Gesamtspielzeit: 121:00



TIEFEMPFUNDEN

Mit dieser herrlichen Gesamteinspielung der Lieder ohne Worte von Felix Mendelssohn und seiner Schwester Fanny Hensel bereitet Matthias Kirschnereit dem Hörer über drei Stunden ungetrübte Freude. Bislang hat man diesen Miniaturen oft nur eine gewiss schöne, aber eben doch eher gefällige Salonmusik gesehen.
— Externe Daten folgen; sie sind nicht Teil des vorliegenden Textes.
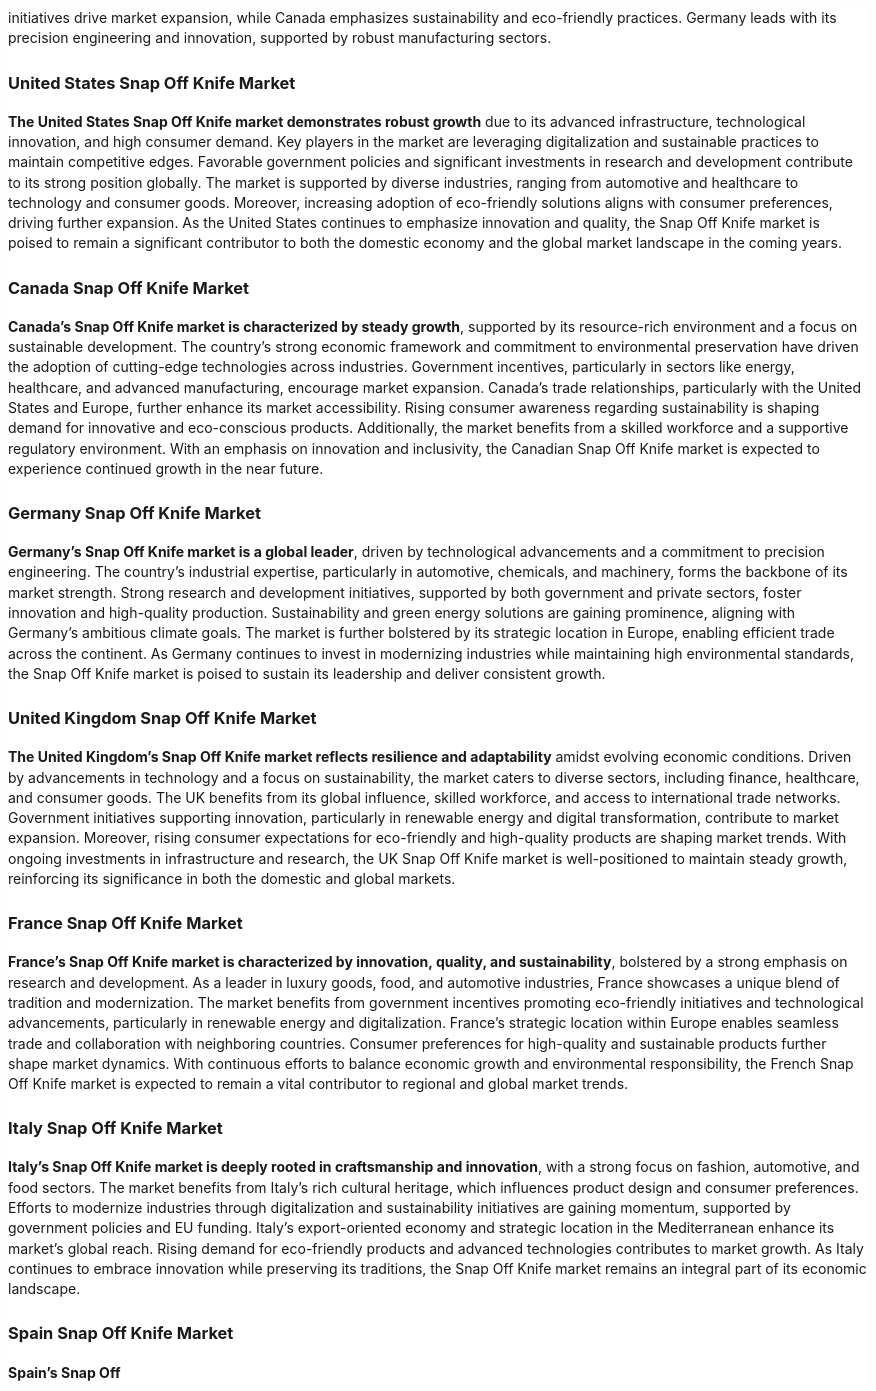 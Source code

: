 initiatives drive market expansion, while Canada emphasizes sustainability and eco-friendly practices. Germany leads with its precision engineering and innovation, supported by robust manufacturing sectors.</span></em></p></blockquote><h3><strong>United States Snap Off Knife Market</strong></h3><p><strong>The United States Snap Off Knife market demonstrates robust growth</strong> due to its advanced infrastructure, technological innovation, and high consumer demand. Key players in the market are leveraging digitalization and sustainable practices to maintain competitive edges. Favorable government policies and significant investments in research and development contribute to its strong position globally. The market is supported by diverse industries, ranging from automotive and healthcare to technology and consumer goods. Moreover, increasing adoption of eco-friendly solutions aligns with consumer preferences, driving further expansion. As the United States continues to emphasize innovation and quality, the Snap Off Knife market is poised to remain a significant contributor to both the domestic economy and the global market landscape in the coming years.</p><h3><strong>Canada Snap Off Knife Market</strong></h3><p><strong>Canada&rsquo;s Snap Off Knife market is characterized by steady growth</strong>, supported by its resource-rich environment and a focus on sustainable development. The country&rsquo;s strong economic framework and commitment to environmental preservation have driven the adoption of cutting-edge technologies across industries. Government incentives, particularly in sectors like energy, healthcare, and advanced manufacturing, encourage market expansion. Canada&rsquo;s trade relationships, particularly with the United States and Europe, further enhance its market accessibility. Rising consumer awareness regarding sustainability is shaping demand for innovative and eco-conscious products. Additionally, the market benefits from a skilled workforce and a supportive regulatory environment. With an emphasis on innovation and inclusivity, the Canadian Snap Off Knife market is expected to experience continued growth in the near future.</p><h3><strong>Germany Snap Off Knife Market</strong></h3><p><strong>Germany&rsquo;s Snap Off Knife market is a global leader</strong>, driven by technological advancements and a commitment to precision engineering. The country&rsquo;s industrial expertise, particularly in automotive, chemicals, and machinery, forms the backbone of its market strength. Strong research and development initiatives, supported by both government and private sectors, foster innovation and high-quality production. Sustainability and green energy solutions are gaining prominence, aligning with Germany&rsquo;s ambitious climate goals. The market is further bolstered by its strategic location in Europe, enabling efficient trade across the continent. As Germany continues to invest in modernizing industries while maintaining high environmental standards, the Snap Off Knife market is poised to sustain its leadership and deliver consistent growth.</p><h3><strong>United Kingdom Snap Off Knife Market</strong></h3><p><strong>The United Kingdom&rsquo;s Snap Off Knife market reflects resilience and adaptability</strong> amidst evolving economic conditions. Driven by advancements in technology and a focus on sustainability, the market caters to diverse sectors, including finance, healthcare, and consumer goods. The UK benefits from its global influence, skilled workforce, and access to international trade networks. Government initiatives supporting innovation, particularly in renewable energy and digital transformation, contribute to market expansion. Moreover, rising consumer expectations for eco-friendly and high-quality products are shaping market trends. With ongoing investments in infrastructure and research, the UK Snap Off Knife market is well-positioned to maintain steady growth, reinforcing its significance in both the domestic and global markets.</p><h3><strong>France Snap Off Knife Market</strong></h3><p><strong>France&rsquo;s Snap Off Knife market is characterized by innovation, quality, and sustainability</strong>, bolstered by a strong emphasis on research and development. As a leader in luxury goods, food, and automotive industries, France showcases a unique blend of tradition and modernization. The market benefits from government incentives promoting eco-friendly initiatives and technological advancements, particularly in renewable energy and digitalization. France&rsquo;s strategic location within Europe enables seamless trade and collaboration with neighboring countries. Consumer preferences for high-quality and sustainable products further shape market dynamics. With continuous efforts to balance economic growth and environmental responsibility, the French Snap Off Knife market is expected to remain a vital contributor to regional and global market trends.</p><h3><strong>Italy Snap Off Knife Market</strong></h3><p><strong>Italy&rsquo;s Snap Off Knife market is deeply rooted in craftsmanship and innovation</strong>, with a strong focus on fashion, automotive, and food sectors. The market benefits from Italy&rsquo;s rich cultural heritage, which influences product design and consumer preferences. Efforts to modernize industries through digitalization and sustainability initiatives are gaining momentum, supported by government policies and EU funding. Italy&rsquo;s export-oriented economy and strategic location in the Mediterranean enhance its market&rsquo;s global reach. Rising demand for eco-friendly products and advanced technologies contributes to market growth. As Italy continues to embrace innovation while preserving its traditions, the Snap Off Knife market remains an integral part of its economic landscape.</p><h3><strong>Spain Snap Off Knife Market</strong></h3><p><strong>Spain&rsquo;s Snap Off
Nicht alles schien dabei auf dem gleichen Niveau zu sein.
Während man Mozarts leichtgewichtige Sonaten mit dem Hinweis "Für Kinder zu leicht, für Erwachsene zu schwer" vor allzu kritischen Blicken und Vergleichen bewahrte und sozusagen "genialisierte", hat die von Mendelssohn und seiner Schwester kreierte Gattung "wortloser Lieder" dem mit Schumann und Chopin oder gar Liszt standhalten müssen. Wieso eigentlich? Wer hat sich von wem inspirieren lassen?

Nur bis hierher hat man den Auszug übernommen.